GİRİŞ
Kurak Günler, Emin Alper’in yönetmenliğini yaptığı 2022 yapımı bir sinema filmidir. Yönetmen Emin Alper politik gerilim filmi Kurak Günler’i Türkiye’deki durumun küçük bir dünyası olarak sahneliyor. Otoriter yapıları ve bu bağlamda gerçekleşen çürümeyi eleştiren Emin Alper, Türkiye’deki son birkaç yılın gerçekten boğucu geçtiğini ve bize birçok yönden ülkenin tamamını hatırlatan küçük kurgusal bir kasaba yaratmak istediğini belirtmiştir. Bu bağlamda ele alacağım filmde, Türkiye’nin son birkaç yılı baz alınarak Max Weber’in otorite ve karizmatik lider kavramları üzerinde durulacaktır.
Weberyan Anlamda Türkiye’de Karizmatik Otorite
Geçmişten günümüze tüm insan topluluklarında, insanlar üzerinde tek egemen bir güç olarak bir iktidar olgusu ve bunu kullanan kişi/kişiler daima olmuştur. Weber, insanların iktidara itaat etmelerinin temelinde onu “meşru” görmelerinin yattığını söylemektedir. Bu nedenledir ki; iktidarların sürekliliğinin, ancak kendisine bağlı insan topluluğu tarafından benimsenmesine bağlı olduğunu söylemek mümkündür (Özdemir, 2014:71).

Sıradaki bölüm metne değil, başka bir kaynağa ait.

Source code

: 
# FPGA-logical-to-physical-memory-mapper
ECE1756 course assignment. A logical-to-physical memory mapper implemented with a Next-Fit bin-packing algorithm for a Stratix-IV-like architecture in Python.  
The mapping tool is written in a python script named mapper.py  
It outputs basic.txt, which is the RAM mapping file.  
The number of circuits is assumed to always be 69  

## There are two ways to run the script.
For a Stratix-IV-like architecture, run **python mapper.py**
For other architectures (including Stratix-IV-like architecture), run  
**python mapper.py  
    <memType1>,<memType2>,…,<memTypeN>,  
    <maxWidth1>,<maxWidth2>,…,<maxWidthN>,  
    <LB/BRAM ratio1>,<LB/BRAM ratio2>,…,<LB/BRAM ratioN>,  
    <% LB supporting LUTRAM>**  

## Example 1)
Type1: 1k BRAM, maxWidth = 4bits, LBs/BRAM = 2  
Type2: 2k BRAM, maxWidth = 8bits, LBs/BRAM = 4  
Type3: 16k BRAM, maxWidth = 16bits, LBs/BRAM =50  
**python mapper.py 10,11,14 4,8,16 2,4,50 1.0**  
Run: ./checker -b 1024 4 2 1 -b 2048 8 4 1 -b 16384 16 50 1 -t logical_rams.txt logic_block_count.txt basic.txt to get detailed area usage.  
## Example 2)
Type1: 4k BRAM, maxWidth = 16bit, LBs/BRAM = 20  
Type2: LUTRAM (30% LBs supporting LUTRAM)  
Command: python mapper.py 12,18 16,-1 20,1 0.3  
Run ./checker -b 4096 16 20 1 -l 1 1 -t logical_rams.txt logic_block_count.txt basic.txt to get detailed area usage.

Yunancada bir kimsenin içsel ve manevi güçle donatılmış olması olarak kullanılan karizma kelimesi, daha çok dini manada kullanılmıştır. Weber bu kavramı sosyolojisine uyarlayarak siyasi önderlerin ve askeri komutanların diğer bireylere etki edebilme kabiliyeti şeklinde kullanmıştır. Weber, öncelikle din sosyolojisinde kullandığı karizma kavramını, siyasal liderlerin kendini meşrulaştırmasında bir işaret olarak değerlendirmiştir (İpek, 2021: 74). Bu bağlamda, Türkiye’de siyaset tarihi incelendiğinde genellikle iktidar mücadelesi iki kutup arasında yaşanmaktadır. Bu kutupların bir tarafında Kemalist laikler diğer tarafında ise muhafazakar dindar bir kesim olduğu görülmektedir. Kemalist laiklerin parti liderlerinden ziyade ideolojik bir saf tuttuğu ve kurucu unsurların yolundan giden kitlelere hitap ettiği söylenebilir. Muhafazakar dindar kesimin ise daha çok lider öncülüğünde, dini ve muhafazakar söylemleri terk etmeyen karizmatik lider etrafında birleştiği söylenebilir (İpek, 2021: 70).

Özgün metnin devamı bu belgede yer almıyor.